Last month Crimson Trace was kind enough to host me at the company's facility in Wilsonville, OR for a factory tour. I was given a first-hand look at the intricate and hands-on work that goes into building all of Crimson Trace's laser- and light- products, from the initial CAD of a brand-new grip, 3D-printing of prototypes, manufacture of the Railmaster housings and everything else that goes into making a Crimson Trace laser sight, light or combination device.
As part of the tour, I was invited to participate in the assembly of a pair of Lasergrips. For the most part, I observed, as there are many intricate connections to be made, expensive parts to assemble and there's plenty of ways a novice could mess up. Gross motor work like attaching housings and removing excess plastic was left to "the new guy," as was sighting in this new Lasergrip. The amount of work that goes into a single Lasergrip is impressive, and it's all done by hand. Watching—and helping a little bit—gives a much greater appreciation for the craftsmanship that goes into these critical items.

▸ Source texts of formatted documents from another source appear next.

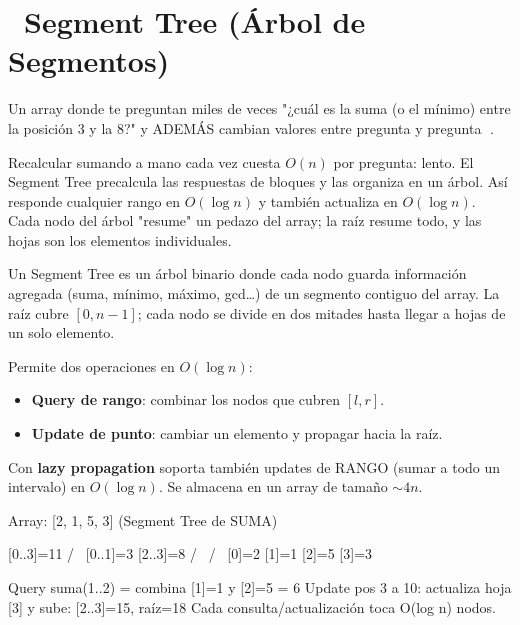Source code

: \chapter[\emj{🎄}~Segment Tree (Árbol de Segmentos)]{~Segment Tree (Árbol de Segmentos)}

\begin{dsaquees}

Un array donde te preguntan miles de veces "¿cuál es la suma (o el
mínimo) entre la posición 3 y la 8?" y ADEMÁS cambian valores entre
pregunta y pregunta 🔄.

Recalcular sumando a mano cada vez cuesta $O(n)$ por pregunta: lento. El
Segment Tree precalcula las respuestas de bloques y las organiza en un
árbol. Así responde cualquier rango en $O(\log n)$ y también actualiza en
$O(\log n)$. Cada nodo del árbol "resume" un pedazo del array; la raíz
resume todo, y las hojas son los elementos individuales.

\end{dsaquees}

\begin{dsaotraforma}

Un Segment Tree es un árbol binario donde cada nodo guarda información
agregada (suma, mínimo, máximo, gcd\ldots) de un segmento contiguo del
array. La raíz cubre $[0, n-1]$; cada nodo se divide en dos mitades hasta
llegar a hojas de un solo elemento.

Permite dos operaciones en $O(\log n)$:
\begin{itemize}
\item \textbf{Query de rango}: combinar los nodos que cubren $[l, r]$.
\item \textbf{Update de punto}: cambiar un elemento y propagar hacia la
      raíz.
\end{itemize}

Con \textbf{lazy propagation} soporta también updates de RANGO (sumar a
todo un intervalo) en $O(\log n)$. Se almacena en un array de tamaño
$\sim 4n$.

\end{dsaotraforma}

\begin{dsadiagrama}
Array: [2, 1, 5, 3]   (Segment Tree de SUMA)

              [0..3]=11
             /          \
       [0..1]=3        [2..3]=8
        /    \          /    \
   [0]=2  [1]=1    [2]=5   [3]=3

Query suma(1..2) = combina [1]=1 y [2]=5 = 6
Update pos 3 a 10: actualiza hoja [3] y sube: [2..3]=15, raíz=18
Cada consulta/actualización toca O(log n) nodos.
\end{dsadiagrama}

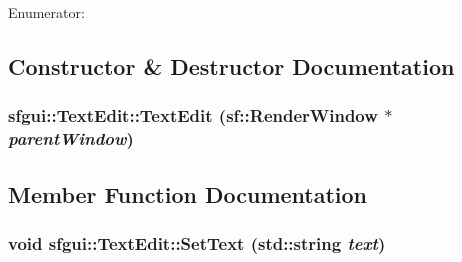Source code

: \begin{Desc}
\item[Enumerator: ]\par
\begin{description}
\item[{\em 
\hypertarget{classsfgui_1_1TextEdit_f57eb4d7008c723b438197b3d0a126949acf4a0b80bbbc130112983c4d7c7988}{
ModePassword}
\label{classsfgui_1_1TextEdit_f57eb4d7008c723b438197b3d0a126949acf4a0b80bbbc130112983c4d7c7988}
}]\item[{\em 
\hypertarget{classsfgui_1_1TextEdit_f57eb4d7008c723b438197b3d0a12694e3840cc3f77909c7d436d3b904d9113a}{
ModeNormal}
\label{classsfgui_1_1TextEdit_f57eb4d7008c723b438197b3d0a12694e3840cc3f77909c7d436d3b904d9113a}
}]\end{description}
\end{Desc}



\subsection{Constructor \& Destructor Documentation}
\hypertarget{classsfgui_1_1TextEdit_c6f2d938ccf876f05a9a9c47060c6093}{
\subsubsection[TextEdit]{\setlength{\rightskip}{0pt plus 5cm}sfgui::TextEdit::TextEdit (sf::RenderWindow $\ast$ {\em parentWindow})}}
\label{classsfgui_1_1TextEdit_c6f2d938ccf876f05a9a9c47060c6093}




\subsection{Member Function Documentation}
\hypertarget{classsfgui_1_1TextEdit_c6f06a7dc81611a50226e10287e87e1e}{
\subsubsection[SetText]{\setlength{\rightskip}{0pt plus 5cm}void sfgui::TextEdit::SetText (std::string {\em text})}}
\label{classsfgui_1_1TextEdit_c6f06a7dc81611a50226e10287e87e1e}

The Lasergrip itself, while containing all of this marvelous engineering and delicate workmanship, is a robust grip intended for serious use. Designed for a Government- or Commander-size 1911, it displays a brilliant green laser dot specifically calibrated at 50 feet (I know; I calibrated this one myself). Requiring four CR2016 batteries, it has a significant power requirement, but don't worry—Crimson Trace has you covered there with the company's generous "free batteries for life" campaign.